▶ MATERIAL FOR THIS EXERCISE
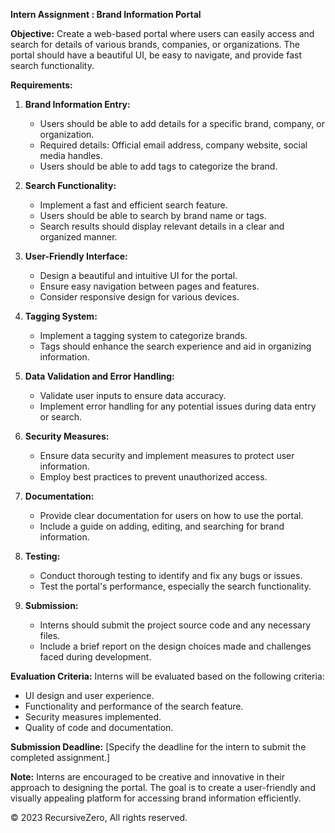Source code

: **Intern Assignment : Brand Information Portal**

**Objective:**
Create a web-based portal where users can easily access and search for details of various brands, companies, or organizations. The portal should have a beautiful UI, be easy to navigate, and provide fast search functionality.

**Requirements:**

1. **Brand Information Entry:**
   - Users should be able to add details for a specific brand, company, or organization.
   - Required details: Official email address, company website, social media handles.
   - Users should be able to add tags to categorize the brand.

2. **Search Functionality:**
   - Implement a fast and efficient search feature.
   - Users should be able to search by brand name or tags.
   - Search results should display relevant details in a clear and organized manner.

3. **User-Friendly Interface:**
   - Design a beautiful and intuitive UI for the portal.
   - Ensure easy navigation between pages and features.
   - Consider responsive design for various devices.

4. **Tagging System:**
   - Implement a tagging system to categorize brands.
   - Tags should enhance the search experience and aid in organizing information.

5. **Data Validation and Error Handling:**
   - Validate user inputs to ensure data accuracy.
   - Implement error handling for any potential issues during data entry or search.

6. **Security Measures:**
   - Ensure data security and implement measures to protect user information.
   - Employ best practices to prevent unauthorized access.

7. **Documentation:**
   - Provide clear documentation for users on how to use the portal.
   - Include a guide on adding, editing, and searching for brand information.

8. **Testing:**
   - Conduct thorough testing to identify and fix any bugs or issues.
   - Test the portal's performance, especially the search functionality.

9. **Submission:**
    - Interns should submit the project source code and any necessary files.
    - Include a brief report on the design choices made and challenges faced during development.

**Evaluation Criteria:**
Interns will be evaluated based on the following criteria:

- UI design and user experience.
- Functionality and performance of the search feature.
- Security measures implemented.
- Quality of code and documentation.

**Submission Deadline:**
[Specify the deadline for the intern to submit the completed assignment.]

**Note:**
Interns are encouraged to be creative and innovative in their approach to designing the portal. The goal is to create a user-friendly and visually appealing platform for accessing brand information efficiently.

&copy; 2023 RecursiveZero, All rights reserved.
==
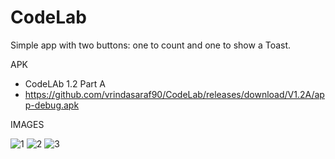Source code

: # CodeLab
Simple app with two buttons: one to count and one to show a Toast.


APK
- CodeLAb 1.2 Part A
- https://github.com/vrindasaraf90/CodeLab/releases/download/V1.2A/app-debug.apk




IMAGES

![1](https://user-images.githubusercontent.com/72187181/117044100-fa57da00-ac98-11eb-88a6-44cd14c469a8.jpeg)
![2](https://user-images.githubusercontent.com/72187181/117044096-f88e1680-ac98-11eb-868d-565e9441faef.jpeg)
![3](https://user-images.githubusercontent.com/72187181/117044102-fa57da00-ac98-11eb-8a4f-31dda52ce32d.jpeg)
* * *
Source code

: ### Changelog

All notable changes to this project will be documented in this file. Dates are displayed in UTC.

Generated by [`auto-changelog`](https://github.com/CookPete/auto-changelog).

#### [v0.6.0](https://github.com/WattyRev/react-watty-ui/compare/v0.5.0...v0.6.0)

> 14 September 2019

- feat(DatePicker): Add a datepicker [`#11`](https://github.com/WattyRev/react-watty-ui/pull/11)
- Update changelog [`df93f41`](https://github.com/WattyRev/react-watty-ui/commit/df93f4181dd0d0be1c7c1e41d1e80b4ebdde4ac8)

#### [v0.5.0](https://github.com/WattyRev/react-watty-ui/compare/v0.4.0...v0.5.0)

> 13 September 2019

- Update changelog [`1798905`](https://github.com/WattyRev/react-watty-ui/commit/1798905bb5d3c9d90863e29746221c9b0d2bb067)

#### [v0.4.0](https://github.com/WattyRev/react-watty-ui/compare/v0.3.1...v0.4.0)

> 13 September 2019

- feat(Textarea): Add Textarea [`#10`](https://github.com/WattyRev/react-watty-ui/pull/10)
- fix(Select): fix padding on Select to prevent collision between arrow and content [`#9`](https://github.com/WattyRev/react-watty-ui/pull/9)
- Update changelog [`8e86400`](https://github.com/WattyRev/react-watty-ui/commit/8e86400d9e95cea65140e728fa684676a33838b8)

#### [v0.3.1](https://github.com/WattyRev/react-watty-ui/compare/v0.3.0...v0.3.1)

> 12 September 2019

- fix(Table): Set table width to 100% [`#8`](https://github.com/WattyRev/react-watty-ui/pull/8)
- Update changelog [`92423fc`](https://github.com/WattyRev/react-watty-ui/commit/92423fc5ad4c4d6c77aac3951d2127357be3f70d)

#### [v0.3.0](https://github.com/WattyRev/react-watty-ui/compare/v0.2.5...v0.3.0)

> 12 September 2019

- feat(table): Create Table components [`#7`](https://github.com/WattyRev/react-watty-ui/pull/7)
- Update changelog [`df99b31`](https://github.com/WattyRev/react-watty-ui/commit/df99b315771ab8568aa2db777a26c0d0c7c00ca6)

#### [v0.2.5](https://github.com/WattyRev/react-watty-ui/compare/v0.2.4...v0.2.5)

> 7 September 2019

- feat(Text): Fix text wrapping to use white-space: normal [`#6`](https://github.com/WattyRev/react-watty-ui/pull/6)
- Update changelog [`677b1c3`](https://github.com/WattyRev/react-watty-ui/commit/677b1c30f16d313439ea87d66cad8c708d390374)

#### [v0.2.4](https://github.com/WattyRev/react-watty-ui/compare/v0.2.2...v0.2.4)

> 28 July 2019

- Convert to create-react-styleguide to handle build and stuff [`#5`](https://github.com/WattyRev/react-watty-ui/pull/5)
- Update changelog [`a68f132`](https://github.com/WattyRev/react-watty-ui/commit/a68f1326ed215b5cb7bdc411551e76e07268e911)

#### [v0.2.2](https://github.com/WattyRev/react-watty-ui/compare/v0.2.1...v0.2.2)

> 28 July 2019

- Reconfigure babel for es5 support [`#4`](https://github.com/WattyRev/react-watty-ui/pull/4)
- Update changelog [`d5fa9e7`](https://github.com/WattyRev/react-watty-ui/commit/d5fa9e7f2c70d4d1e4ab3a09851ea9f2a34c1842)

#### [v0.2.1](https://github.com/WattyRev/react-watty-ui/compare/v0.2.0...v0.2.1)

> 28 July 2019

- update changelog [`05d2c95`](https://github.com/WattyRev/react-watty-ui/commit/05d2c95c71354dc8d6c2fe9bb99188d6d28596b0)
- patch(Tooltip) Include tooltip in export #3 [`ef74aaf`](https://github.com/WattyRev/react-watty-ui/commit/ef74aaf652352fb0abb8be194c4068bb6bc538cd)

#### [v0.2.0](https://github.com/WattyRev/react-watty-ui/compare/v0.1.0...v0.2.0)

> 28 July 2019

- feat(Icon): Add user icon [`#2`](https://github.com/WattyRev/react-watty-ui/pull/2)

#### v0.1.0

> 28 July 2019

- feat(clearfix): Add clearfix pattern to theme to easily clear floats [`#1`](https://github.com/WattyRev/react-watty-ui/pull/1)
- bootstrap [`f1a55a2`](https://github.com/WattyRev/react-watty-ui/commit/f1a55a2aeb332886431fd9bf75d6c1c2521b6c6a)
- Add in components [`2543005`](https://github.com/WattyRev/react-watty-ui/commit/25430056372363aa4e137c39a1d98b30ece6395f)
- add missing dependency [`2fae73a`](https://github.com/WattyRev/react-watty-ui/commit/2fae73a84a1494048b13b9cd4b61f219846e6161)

▶ EXERCISE
Only a number is wanted here: the count of lines in the listing above holding the string "project".

▶ THE ANSWER
2